> **Assignment**
Please repeat, unchanged, the lines at the top of the listing below, ending with the one that has "Each workshop had".

++++++++

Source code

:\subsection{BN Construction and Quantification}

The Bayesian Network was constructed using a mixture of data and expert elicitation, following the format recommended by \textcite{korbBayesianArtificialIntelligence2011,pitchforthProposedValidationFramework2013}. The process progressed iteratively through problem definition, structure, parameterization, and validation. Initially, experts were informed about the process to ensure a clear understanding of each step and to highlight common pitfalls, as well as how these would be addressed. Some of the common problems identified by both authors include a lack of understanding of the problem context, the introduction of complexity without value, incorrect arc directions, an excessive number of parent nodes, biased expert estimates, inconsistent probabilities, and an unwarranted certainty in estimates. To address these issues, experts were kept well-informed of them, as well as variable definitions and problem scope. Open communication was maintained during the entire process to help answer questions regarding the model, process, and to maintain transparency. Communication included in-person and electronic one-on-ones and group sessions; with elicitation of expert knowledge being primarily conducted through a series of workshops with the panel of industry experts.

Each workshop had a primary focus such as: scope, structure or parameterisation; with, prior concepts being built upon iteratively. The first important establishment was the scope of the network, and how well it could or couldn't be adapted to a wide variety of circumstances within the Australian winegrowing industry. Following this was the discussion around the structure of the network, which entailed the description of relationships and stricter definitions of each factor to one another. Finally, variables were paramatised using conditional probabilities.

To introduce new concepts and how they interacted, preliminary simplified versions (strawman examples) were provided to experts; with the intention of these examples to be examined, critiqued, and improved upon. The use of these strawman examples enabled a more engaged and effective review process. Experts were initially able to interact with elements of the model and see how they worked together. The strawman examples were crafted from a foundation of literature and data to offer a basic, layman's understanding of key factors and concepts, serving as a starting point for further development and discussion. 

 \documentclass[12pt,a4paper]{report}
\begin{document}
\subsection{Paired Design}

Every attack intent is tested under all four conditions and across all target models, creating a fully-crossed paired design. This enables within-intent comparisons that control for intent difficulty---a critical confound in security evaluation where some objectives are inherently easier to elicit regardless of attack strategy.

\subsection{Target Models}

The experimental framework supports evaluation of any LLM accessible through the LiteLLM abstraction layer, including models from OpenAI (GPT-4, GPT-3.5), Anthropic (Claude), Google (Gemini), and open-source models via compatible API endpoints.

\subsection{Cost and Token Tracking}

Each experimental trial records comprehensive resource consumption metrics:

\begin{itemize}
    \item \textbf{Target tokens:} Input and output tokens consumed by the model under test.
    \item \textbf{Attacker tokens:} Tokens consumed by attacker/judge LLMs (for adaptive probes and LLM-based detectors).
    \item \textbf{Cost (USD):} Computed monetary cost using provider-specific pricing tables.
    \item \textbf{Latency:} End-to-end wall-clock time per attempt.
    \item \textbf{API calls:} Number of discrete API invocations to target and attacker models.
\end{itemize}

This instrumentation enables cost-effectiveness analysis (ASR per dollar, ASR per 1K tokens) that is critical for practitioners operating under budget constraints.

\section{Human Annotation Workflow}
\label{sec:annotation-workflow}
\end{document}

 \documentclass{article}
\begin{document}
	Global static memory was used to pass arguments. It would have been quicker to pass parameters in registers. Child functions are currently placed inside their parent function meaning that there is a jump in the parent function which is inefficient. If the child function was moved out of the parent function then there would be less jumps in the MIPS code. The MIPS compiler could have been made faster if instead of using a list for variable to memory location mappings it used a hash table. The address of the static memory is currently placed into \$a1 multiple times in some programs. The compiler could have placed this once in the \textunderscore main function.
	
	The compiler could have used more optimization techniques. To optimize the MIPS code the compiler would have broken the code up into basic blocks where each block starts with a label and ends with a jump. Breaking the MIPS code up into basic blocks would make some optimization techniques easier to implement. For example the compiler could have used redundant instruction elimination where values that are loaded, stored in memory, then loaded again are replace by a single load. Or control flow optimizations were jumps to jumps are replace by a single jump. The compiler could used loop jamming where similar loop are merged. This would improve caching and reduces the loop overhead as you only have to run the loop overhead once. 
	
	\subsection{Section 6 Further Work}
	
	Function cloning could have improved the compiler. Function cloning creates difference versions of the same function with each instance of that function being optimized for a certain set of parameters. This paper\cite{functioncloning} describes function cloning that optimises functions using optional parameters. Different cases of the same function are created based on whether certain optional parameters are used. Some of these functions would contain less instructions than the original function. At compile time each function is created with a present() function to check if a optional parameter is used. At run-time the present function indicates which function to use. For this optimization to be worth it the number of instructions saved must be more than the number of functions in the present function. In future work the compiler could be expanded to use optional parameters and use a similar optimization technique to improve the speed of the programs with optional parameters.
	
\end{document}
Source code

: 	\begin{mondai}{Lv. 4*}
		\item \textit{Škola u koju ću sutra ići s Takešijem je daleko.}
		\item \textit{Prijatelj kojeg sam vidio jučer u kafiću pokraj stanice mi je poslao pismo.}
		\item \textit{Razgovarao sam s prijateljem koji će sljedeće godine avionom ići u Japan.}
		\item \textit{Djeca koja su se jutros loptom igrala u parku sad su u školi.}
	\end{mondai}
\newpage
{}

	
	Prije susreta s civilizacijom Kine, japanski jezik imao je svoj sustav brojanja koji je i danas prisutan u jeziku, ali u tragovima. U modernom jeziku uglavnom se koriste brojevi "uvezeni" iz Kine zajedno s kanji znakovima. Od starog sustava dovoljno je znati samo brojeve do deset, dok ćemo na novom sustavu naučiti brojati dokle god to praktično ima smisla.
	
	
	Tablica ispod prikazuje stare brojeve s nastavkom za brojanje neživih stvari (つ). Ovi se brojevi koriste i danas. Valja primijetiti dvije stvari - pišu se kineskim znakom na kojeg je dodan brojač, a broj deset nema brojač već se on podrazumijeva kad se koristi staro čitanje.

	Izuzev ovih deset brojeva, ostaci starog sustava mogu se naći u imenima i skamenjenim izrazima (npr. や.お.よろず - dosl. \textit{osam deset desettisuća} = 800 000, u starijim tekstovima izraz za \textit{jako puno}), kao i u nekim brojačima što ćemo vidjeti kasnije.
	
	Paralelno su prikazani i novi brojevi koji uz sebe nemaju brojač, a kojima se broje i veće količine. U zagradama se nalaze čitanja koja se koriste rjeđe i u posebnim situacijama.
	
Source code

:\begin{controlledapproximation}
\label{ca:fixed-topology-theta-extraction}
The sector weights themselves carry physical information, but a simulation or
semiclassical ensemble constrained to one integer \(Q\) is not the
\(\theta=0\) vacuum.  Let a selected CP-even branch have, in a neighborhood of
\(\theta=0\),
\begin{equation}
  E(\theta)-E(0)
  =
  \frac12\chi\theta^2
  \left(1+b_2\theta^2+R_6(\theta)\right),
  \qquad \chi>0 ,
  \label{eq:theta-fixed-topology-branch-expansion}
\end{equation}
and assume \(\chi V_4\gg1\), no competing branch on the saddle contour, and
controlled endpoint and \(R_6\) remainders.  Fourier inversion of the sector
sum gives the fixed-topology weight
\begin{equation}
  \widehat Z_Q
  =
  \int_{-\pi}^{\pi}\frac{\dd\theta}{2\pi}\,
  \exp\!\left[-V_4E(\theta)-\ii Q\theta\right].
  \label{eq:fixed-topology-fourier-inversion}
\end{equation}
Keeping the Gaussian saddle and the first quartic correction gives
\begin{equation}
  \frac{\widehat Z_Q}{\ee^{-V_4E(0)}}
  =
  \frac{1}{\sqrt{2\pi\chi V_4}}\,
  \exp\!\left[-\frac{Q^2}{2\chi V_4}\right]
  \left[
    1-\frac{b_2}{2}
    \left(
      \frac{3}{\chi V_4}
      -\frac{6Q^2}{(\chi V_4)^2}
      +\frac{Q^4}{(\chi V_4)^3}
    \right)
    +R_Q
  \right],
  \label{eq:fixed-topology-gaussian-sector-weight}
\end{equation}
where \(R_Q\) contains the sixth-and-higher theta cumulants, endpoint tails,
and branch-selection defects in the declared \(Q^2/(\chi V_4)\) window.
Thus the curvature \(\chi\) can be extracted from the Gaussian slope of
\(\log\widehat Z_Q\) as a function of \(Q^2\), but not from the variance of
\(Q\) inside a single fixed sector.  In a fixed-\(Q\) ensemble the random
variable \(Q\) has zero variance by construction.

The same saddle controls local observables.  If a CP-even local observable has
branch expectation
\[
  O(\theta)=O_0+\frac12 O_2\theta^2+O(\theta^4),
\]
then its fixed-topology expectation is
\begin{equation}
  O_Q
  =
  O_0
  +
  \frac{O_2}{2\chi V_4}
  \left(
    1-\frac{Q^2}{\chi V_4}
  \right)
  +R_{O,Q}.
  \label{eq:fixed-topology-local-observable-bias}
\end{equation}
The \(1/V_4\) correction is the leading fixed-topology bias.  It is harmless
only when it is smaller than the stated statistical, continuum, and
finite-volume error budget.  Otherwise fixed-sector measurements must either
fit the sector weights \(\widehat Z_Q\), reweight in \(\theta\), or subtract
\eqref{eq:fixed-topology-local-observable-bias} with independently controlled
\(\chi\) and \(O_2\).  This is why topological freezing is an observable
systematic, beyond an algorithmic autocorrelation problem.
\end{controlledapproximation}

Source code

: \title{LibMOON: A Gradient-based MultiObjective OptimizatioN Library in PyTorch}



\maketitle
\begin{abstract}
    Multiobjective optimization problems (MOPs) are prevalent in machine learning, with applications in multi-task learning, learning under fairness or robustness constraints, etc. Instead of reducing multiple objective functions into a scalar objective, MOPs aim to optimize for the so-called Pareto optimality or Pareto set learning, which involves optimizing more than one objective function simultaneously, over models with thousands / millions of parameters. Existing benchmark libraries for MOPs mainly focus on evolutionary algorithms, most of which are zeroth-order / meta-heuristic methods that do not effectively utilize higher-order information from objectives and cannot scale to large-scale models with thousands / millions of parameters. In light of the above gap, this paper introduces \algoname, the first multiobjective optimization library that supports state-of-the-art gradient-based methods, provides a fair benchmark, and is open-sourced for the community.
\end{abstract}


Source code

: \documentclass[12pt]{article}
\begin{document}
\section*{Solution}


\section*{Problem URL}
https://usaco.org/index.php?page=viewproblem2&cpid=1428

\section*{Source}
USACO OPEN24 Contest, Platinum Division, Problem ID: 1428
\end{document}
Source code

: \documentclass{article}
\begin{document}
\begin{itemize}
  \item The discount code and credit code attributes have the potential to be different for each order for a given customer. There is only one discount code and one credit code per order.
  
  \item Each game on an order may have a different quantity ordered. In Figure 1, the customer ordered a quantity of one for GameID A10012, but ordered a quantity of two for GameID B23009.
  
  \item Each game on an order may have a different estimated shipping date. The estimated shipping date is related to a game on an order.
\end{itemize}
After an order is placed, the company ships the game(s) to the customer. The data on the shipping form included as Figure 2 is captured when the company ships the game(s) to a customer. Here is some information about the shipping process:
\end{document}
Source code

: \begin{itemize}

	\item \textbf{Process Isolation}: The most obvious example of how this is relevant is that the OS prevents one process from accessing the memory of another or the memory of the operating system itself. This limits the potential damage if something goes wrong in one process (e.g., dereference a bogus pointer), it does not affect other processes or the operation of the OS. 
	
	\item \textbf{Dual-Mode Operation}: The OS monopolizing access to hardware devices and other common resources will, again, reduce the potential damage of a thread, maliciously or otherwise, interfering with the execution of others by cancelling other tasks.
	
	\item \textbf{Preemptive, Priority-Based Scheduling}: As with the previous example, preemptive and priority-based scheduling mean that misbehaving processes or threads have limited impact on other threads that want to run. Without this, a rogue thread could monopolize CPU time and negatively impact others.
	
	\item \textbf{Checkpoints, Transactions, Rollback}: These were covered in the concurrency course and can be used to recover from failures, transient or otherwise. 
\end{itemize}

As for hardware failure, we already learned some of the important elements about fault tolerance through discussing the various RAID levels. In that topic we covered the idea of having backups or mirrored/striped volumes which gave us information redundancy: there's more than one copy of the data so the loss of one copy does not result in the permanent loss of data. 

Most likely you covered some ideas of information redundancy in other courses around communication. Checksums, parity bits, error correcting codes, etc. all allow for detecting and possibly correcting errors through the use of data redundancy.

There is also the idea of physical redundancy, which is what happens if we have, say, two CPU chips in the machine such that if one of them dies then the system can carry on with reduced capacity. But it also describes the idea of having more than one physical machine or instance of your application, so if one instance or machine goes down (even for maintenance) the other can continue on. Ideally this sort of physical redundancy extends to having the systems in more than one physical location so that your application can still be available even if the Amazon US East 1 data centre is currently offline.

++++++++

> **Finished exercise**
Source code

:\subsection{BN Construction and Quantification}

The Bayesian Network was constructed using a mixture of data and expert elicitation, following the format recommended by \textcite{korbBayesianArtificialIntelligence2011,pitchforthProposedValidationFramework2013}. The process progressed iteratively through problem definition, structure, parameterization, and validation. Initially, experts were informed about the process to ensure a clear understanding of each step and to highlight common pitfalls, as well as how these would be addressed. Some of the common problems identified by both authors include a lack of understanding of the problem context, the introduction of complexity without value, incorrect arc directions, an excessive number of parent nodes, biased expert estimates, inconsistent probabilities, and an unwarranted certainty in estimates. To address these issues, experts were kept well-informed of them, as well as variable definitions and problem scope. Open communication was maintained during the entire process to help answer questions regarding the model, process, and to maintain transparency. Communication included in-person and electronic one-on-ones and group sessions; with elicitation of expert knowledge being primarily conducted through a series of workshops with the panel of industry experts.

Each workshop had a primary focus such as: scope, structure or parameterisation; with, prior concepts being built upon iteratively. The first important establishment was the scope of the network, and how well it could or couldn't be adapted to a wide variety of circumstances within the Australian winegrowing industry. Following this was the discussion around the structure of the network, which entailed the description of relationships and stricter definitions of each factor to one another. Finally, variables were paramatised using conditional probabilities.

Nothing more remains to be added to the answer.